Consumer docs: GitHub Actions · npm / local
Stages
| Folder | Stage | Purpose |
|---|---|---|
| spec-generator/ | spec_generator | Request → cross-platform PRD |
| task-breakdown/ | task_breakdown | Spec → sprint-ready tasks |
| implement/ | implement | Branch, code, commit, push |
| create-pr/ | create_pr_draft + create_pr | Draft body, open PR, ensure labels, request CODEOWNERS reviewers |
| review-pr/ | review_pr | Inline review; structured verdict + deletions recommended; always COMMENT |
| test-gap-detector/ | test_gap_detector | Missing-test coverage notes on PR diffs |
| changelog-generator/ | changelog | Changelog from commits since last release tag |
| release-gate/ | release_gate | Pre-release safety check |
| claude-md-generator/ | claude_md_generator | Generate / refresh CLAUDE.md |
| pipeline/ | — | Matrix builder + summary for full-pipeline workflow |
Models per stage
| Stage | Model |
|---|---|
| triage, spec_generator, task_breakdown, implement, fix_pr_comments, claude_md_generator | claude-sonnet-4-6 |
| create_issue_draft, create_issue, create_pr_draft, create_pr, test_gap_detector, changelog | claude-haiku-4-5 |
| review_pr, release_gate | claude-opus-4-7 |
Defined in agent-utils.ts (MODEL_PER_STAGE). Override by passing model to a stage input.
Knowledge layer
Nimble conventions injected into every prompt by loadKnowledge(projectRoot).
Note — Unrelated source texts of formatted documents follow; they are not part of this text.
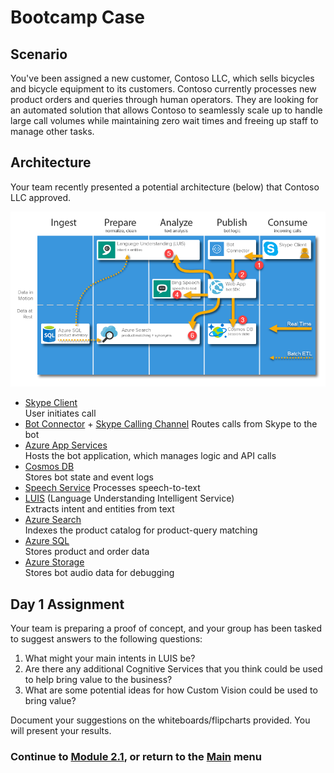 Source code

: # Bootcamp Case

## Scenario

You've been assigned a new customer, Contoso LLC, which sells bicycles and bicycle equipment to its customers. Contoso currently processes new product orders and queries through human operators. They are looking for an automated solution that allows Contoso to seamlessly scale up to handle large call volumes while maintaining zero wait times and freeing up staff to manage other tasks.

## Architecture

Your team recently presented a potential architecture (below) that Contoso LLC approved.

![architecture](./resources/assets/arch.png)

* [Skype Client](https://www.skype.com/)  
User initiates call
* [Bot Connector](https://dev.botframework.com/) + [Skype Calling Channel](https://dev.skype.com/bots)
Routes calls from Skype to the bot
* [Azure App Services](https://docs.microsoft.com/en-us/azure/app-service/)  
Hosts the bot application, which manages logic and API calls
* [Cosmos DB](https://docs.microsoft.com/en-us/azure/cosmos-db/)  
Stores bot state and event logs
* [Speech Service](https://docs.microsoft.com/en-us/azure/cognitive-services/speech/home)
Processes speech-to-text
* [LUIS](https://docs.microsoft.com/en-us/azure/cognitive-services/LUIS/Home)  (Language Understanding Intelligent Service)  
Extracts intent and entities from text
* [Azure Search](https://docs.microsoft.com/en-us/azure/search/)  
Indexes the product catalog for product-query matching
* [Azure SQL](https://docs.microsoft.com/en-us/azure/sql-database/)  
Stores product and order data
* [Azure Storage](https://docs.microsoft.com/en-us/azure/storage/)  
Stores bot audio data for debugging

## Day 1 Assignment

Your team is preparing a proof of concept, and your group has been tasked to suggest answers to the following questions:

1. What might your main intents in LUIS be?  
2. Are there any additional Cognitive Services that you think could be used to help bring value to the business?
3. What are some potential ideas for how Custom Vision could be used to bring value?

Document your suggestions on the whiteboards/flipcharts provided. You will present your results.

### Continue to [Module 2.1](../lab02.1-azure_search/0_README.md), or return to the [Main](../../README.md) menu
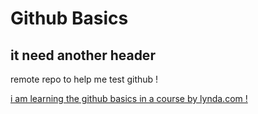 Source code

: # Github Basics

## it need another header

remote repo to help me test github !

[i am learning the github basics in a course by lynda.com !](http://www.lynda.com)
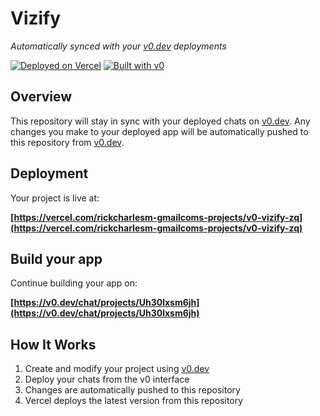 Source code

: # Vizify

*Automatically synced with your [v0.dev](https://v0.dev) deployments*

[![Deployed on Vercel](https://img.shields.io/badge/Deployed%20on-Vercel-black?style=for-the-badge&logo=vercel)](https://vercel.com/rickcharlesm-gmailcoms-projects/v0-vizify-zq)
[![Built with v0](https://img.shields.io/badge/Built%20with-v0.dev-black?style=for-the-badge)](https://v0.dev/chat/projects/Uh30lxsm6jh)

## Overview

This repository will stay in sync with your deployed chats on [v0.dev](https://v0.dev).
Any changes you make to your deployed app will be automatically pushed to this repository from [v0.dev](https://v0.dev).

## Deployment

Your project is live at:

**[https://vercel.com/rickcharlesm-gmailcoms-projects/v0-vizify-zq](https://vercel.com/rickcharlesm-gmailcoms-projects/v0-vizify-zq)**

## Build your app

Continue building your app on:

**[https://v0.dev/chat/projects/Uh30lxsm6jh](https://v0.dev/chat/projects/Uh30lxsm6jh)**

## How It Works

1. Create and modify your project using [v0.dev](https://v0.dev)
2. Deploy your chats from the v0 interface
3. Changes are automatically pushed to this repository
4. Vercel deploys the latest version from this repository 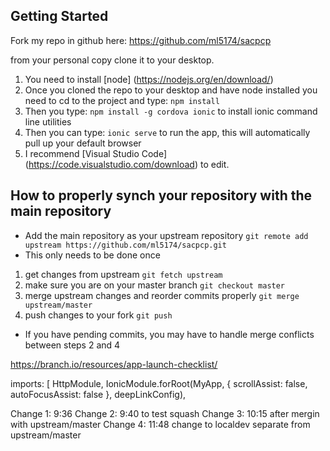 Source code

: ## Getting Started

Fork my repo in github here: 
https://github.com/ml5174/sacpcp

from your personal copy clone it to your desktop.

1.	You need to install [node] (https://nodejs.org/en/download/)
2.	Once you cloned the repo to your desktop and have node installed you need to cd to the project and type: `npm install`
3.	Then you type: `npm install -g cordova ionic` to install ionic command line utilities
4.	Then you can type: `ionic serve` to run the app, this will automatically pull up your default browser
5.	I recommend [Visual Studio Code] (https://code.visualstudio.com/download) to edit.

## How to properly synch your repository with the main repository

- Add the main repository as your upstream repository `git remote add upstream https://github.com/ml5174/sacpcp.git`
- This only needs to be done once

1. get changes from upstream `git fetch upstream`
2. make sure you are on your master branch `git checkout master`
3. merge upstream changes and reorder commits properly `git merge upstream/master`
4. push changes to your fork `git push`

- If you have pending commits, you may have to handle merge conflicts between steps 2 and 4


https://branch.io/resources/app-launch-checklist/

imports: [ 
    HttpModule, 
    IonicModule.forRoot(MyApp, { 
      scrollAssist: false, 
      autoFocusAssist: false 
    }, deepLinkConfig),


Change 1: 9:36
Change 2: 9:40 to test squash
Change 3: 10:15 after mergin with upstream/master 
Change 4: 11:48 change to localdev separate from upstream/master
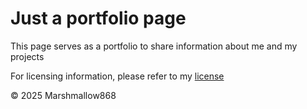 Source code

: # Just a portfolio page

This page serves as a portfolio to share information about me and my projects

For licensing information, please refer to my [license](LICENSE.txt)

© 2025 Marshmallow868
SDK defaults in knowledge/shared/; projects override per-file in <repo>/.claude/knowledge/. Hard cap: 32 KB total.
| File | Purpose |
|---|---|
| git-conventions.md | Branch / commit / PR title format |
| pr-checklist.md | Definition of done for drafter + reviewer |
| issue-title-conventions.md | Issue title format |
| coding-standards.md | Implementation conventions, tests, error handling |
| security-guidelines.md | Secrets, auth, deps, logging |
Skills
Loaded from skills/ via combineSkills() in config/skills.ts.
| Skill | Stage |
|---|---|
| code-review-and-quality | review_pr |
| security-and-hardening | review_pr, release_gate |
| thermo-nuclear-code-quality-review | review_pr |
| spec-driven-development | spec_generator |
| api-and-interface-design | spec_generator |
| planning-and-task-breakdown | task_breakdown |
| incremental-implementation | implement (feature, chore) |
| test-driven-development | implement (bug, feature) |
| debugging-and-error-recovery | implement (bug) |
| shipping-and-launch | release_gate |
| documentation-and-adrs | changelog |
Shared modules
| Module | Purpose |
|---|---|
| agent-utils.ts | MODEL_PER_STAGE, modelForStage(), withModelFallback(), stage timeouts, lifecycle logging |
| knowledge.ts | Two-layer loader (SDK shared + project overrides) |
| state.ts | .claude-pipeline-state.json load/save; includes traceId; loadState() validates all required fields and throws on a corrupt file |
| git-env.ts | resolveGithubRepo, resolveBaseBranch (auto-detect from git) |
| config/client.ts | Anthropic SDK client; re-exports MODEL_PER_STAGE |
| config/skills.ts | Loads skills from skills/; skillsForWorkType per-workType composition |
| config/stacks.ts | Stack hints for implement + review_pr |
| config/cost-tracker.ts | Per-run cost logging to .observability/costs.jsonl |
| config/batch.ts | runBatchMessage() — Batch API wrapper with polling, fallback, and env-var tuning |
Environment variables
| Variable | Required | Description |
|---|---|---|
| ANTHROPIC_API_KEY | yes | Anthropic API key |
| GH_TOKEN | recommended | PAT with repo + workflow scopes for git push and gh CLI |
| LINEAR_API_KEY | no | Routes spec publishing to Linear |
| CLAUDE_SDK_DEBUG | no | Set to 1 to dump raw Anthropic SDK events to stderr |
| CLAUDE_MAX_USD_PER_STAGE | no | Global USD cap per stage. Default: see Cost & timeout gates below |
| CLAUDE_MAX_USD_<STAGE> | no | Per-stage USD override (e.g. CLAUDE_MAX_USD_IMPLEMENT=15). Wins over the global cap |
| DISABLE_BATCH_API | no | Set to true to fall back to synchronous messages.create() for changelog and test_gap_detector |
| BATCH_POLL_INTERVAL_MS | no | Milliseconds between Batch API status checks (default 10000) |
| BATCH_MAX_ATTEMPTS | no | Max Batch API poll iterations before timing out (default 12, ~120 s) |
Cost & timeout gates
Two hard gates keep a runaway stage from burning unbounded API spend:
- Wall-clock timeout per stage —
implement30 min,review_pr/release_gate15 min, drafts 10 min. Passed torunWithTimeout()at each call site. - USD budget — every
resultmessage from the agent stream is checked againstmaxBudgetForStage(stage); the stage throws as soon astotal_cost_usdexceeds the cap.
| Stage | Default cap |
|---|---|
| implement | $10 |
| review_pr, release_gate | $5 |
| all other stages | $2 |
Override with CLAUDE_MAX_USD_<STAGE> (per stage) or CLAUDE_MAX_USD_PER_STAGE (global). The per-stage value wins.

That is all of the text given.